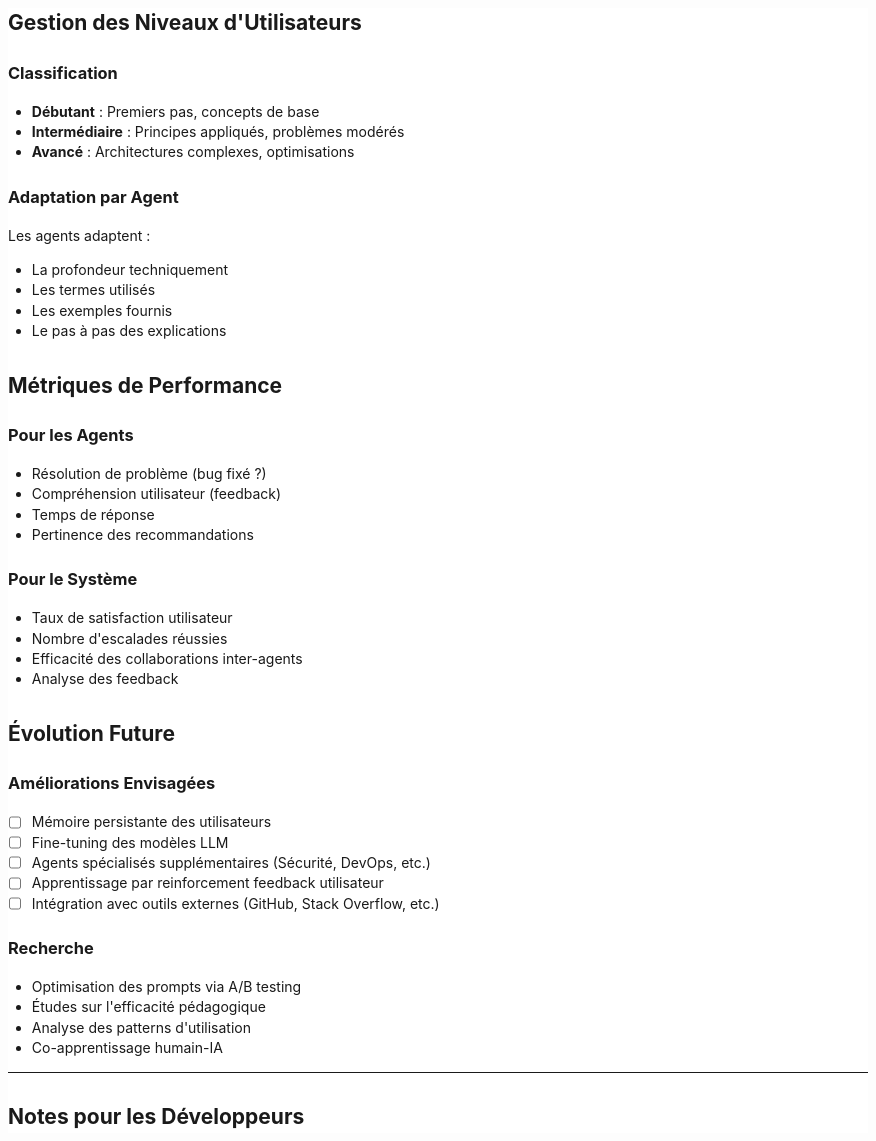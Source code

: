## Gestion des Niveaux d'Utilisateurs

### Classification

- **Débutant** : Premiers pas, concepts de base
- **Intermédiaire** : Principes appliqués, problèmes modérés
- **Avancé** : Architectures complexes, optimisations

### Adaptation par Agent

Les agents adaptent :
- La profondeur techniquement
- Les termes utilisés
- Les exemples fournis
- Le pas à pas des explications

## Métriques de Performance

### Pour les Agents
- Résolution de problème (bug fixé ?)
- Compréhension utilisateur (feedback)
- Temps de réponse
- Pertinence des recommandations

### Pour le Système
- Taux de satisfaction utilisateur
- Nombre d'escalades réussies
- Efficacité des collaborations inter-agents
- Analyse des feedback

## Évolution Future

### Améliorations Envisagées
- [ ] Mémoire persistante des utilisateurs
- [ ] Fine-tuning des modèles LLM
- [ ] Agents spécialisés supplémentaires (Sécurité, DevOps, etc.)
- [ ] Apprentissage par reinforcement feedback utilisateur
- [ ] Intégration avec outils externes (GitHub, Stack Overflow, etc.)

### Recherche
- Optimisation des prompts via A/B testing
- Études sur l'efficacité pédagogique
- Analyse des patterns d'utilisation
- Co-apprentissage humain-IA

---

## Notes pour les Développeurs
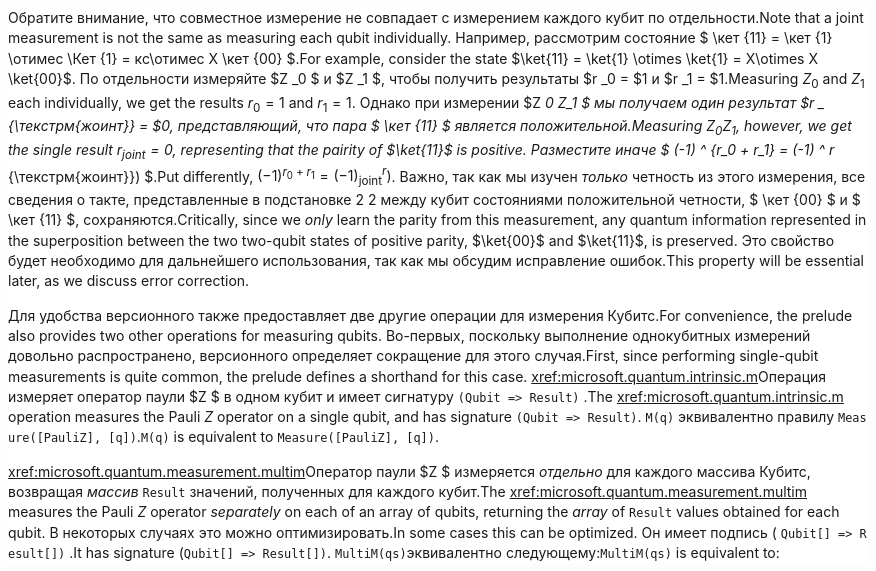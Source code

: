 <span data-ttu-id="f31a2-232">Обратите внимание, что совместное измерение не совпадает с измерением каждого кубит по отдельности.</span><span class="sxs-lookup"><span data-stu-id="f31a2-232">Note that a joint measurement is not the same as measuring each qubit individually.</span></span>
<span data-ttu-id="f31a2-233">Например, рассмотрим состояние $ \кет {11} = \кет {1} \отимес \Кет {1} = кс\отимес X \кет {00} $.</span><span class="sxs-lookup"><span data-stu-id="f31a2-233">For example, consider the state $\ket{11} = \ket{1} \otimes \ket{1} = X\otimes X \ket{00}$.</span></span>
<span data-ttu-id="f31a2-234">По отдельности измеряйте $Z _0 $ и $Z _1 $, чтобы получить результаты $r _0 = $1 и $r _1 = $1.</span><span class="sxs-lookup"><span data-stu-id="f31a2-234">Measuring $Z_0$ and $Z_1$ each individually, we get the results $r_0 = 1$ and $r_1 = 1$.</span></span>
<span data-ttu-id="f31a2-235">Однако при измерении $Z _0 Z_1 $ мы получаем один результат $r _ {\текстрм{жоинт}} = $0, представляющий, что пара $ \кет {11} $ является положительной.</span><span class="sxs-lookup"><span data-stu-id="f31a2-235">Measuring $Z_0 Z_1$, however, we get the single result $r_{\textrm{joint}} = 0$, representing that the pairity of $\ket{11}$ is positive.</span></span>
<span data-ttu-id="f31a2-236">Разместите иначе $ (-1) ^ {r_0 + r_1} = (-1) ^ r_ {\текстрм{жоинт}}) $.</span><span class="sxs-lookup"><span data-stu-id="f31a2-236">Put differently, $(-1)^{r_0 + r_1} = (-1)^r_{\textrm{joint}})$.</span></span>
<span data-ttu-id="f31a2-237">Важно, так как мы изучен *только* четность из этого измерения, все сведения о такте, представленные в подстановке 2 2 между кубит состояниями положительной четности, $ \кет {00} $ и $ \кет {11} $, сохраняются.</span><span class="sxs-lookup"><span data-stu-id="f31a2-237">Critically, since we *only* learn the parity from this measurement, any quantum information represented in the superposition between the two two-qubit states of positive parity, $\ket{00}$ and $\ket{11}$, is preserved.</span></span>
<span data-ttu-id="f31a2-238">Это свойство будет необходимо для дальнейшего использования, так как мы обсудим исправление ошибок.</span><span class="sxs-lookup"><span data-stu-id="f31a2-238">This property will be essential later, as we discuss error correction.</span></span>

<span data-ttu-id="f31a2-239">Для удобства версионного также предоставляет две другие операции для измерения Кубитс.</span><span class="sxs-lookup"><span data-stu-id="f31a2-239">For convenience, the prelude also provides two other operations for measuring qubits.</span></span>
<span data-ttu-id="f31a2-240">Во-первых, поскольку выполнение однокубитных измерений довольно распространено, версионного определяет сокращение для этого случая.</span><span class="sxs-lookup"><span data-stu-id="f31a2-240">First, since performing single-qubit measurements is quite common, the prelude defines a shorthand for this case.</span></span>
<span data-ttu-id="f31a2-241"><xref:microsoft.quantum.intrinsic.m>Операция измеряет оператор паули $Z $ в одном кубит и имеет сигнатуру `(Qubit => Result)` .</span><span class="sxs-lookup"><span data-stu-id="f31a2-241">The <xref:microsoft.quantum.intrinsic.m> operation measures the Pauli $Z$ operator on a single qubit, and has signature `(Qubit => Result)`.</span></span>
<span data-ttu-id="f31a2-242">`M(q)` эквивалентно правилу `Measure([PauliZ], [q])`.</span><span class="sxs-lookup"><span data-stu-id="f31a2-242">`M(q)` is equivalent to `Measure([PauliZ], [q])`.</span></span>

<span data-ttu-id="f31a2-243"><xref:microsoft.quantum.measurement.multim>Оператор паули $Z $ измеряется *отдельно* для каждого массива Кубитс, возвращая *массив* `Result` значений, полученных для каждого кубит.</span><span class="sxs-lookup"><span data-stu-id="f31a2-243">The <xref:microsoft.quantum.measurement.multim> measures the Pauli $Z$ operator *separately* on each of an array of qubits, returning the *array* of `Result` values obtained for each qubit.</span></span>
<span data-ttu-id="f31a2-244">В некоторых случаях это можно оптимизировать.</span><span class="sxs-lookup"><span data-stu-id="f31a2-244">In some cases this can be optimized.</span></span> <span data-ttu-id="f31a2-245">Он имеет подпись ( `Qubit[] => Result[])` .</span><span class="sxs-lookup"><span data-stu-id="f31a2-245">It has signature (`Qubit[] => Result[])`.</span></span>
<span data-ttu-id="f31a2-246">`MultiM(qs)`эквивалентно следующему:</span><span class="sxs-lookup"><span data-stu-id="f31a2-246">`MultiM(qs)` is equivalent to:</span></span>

========

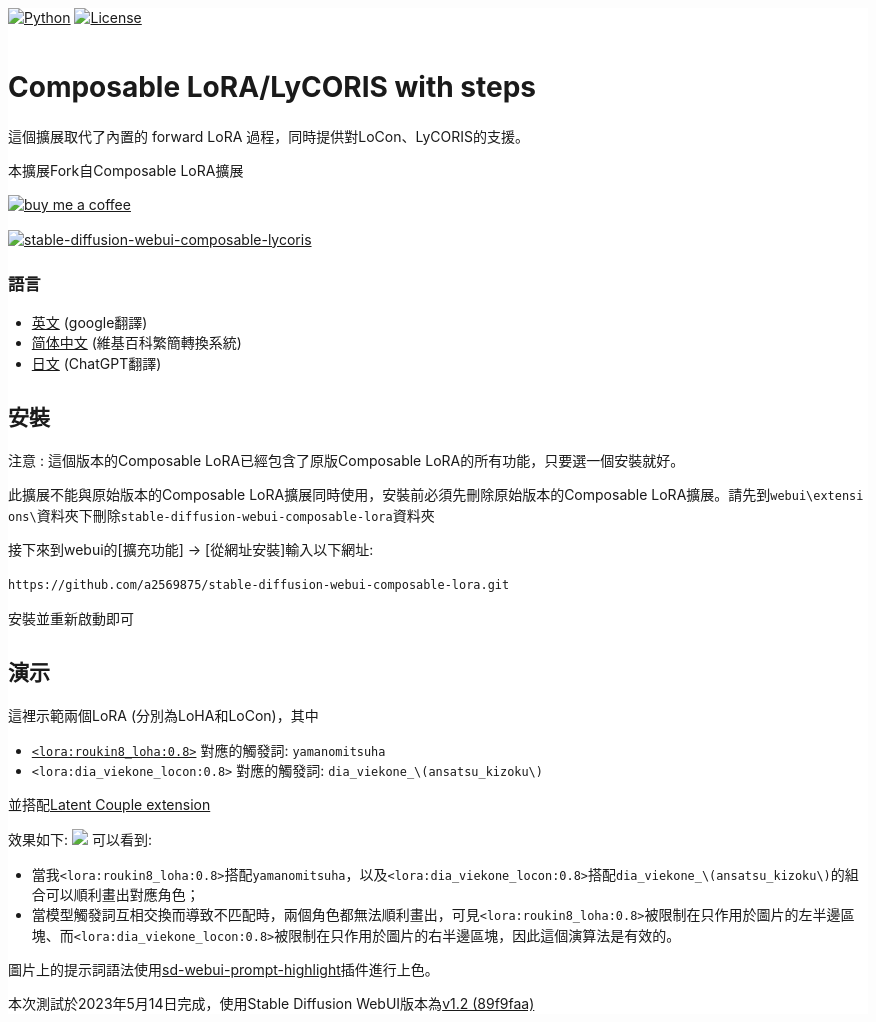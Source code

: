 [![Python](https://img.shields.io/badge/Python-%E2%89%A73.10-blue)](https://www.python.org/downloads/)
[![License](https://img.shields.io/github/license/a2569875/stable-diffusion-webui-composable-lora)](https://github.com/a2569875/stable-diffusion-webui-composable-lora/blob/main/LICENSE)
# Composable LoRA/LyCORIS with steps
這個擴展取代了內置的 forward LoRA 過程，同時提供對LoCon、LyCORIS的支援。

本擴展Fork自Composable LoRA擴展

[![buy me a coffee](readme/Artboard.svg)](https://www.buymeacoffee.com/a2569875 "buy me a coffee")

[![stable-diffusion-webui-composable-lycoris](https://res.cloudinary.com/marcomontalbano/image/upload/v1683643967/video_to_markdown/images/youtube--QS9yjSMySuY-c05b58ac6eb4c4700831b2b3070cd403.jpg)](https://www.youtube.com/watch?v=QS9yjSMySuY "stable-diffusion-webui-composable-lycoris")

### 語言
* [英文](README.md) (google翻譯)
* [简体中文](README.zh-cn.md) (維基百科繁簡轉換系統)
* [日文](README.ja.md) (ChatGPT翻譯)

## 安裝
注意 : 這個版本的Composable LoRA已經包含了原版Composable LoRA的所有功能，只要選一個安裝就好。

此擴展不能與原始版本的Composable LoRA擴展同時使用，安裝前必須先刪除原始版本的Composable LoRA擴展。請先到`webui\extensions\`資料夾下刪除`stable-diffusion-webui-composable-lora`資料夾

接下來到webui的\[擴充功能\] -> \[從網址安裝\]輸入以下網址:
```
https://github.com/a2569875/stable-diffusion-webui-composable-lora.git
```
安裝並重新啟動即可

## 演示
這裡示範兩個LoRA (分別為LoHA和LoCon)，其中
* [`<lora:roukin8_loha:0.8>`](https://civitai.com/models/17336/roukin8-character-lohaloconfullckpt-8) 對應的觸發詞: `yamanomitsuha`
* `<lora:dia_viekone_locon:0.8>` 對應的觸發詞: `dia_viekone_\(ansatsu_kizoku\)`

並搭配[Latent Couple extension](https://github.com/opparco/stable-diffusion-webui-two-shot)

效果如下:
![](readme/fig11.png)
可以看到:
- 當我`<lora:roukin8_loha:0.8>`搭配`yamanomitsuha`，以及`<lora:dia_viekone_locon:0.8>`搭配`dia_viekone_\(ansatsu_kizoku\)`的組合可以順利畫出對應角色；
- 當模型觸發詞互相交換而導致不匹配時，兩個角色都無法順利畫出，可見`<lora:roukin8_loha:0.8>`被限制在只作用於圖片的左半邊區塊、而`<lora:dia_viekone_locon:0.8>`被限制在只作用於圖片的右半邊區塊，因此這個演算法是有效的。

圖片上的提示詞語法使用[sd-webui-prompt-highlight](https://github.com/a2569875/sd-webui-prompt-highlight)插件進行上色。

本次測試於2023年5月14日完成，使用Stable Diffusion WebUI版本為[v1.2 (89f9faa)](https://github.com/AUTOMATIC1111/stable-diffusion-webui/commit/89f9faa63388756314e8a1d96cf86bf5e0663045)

========

Task: The lines above from the one with "### Pour le Système" through the one with "- [ ] Fine-tuning des modèles LLM" are to be duplicated exactly, ends included, with nothing added.

Solution for this problem:
### Pour le Système
- Taux de satisfaction utilisateur
- Nombre d'escalades réussies
- Efficacité des collaborations inter-agents
- Analyse des feedback

## Évolution Future

### Améliorations Envisagées
- [ ] Mémoire persistante des utilisateurs
- [ ] Fine-tuning des modèles LLM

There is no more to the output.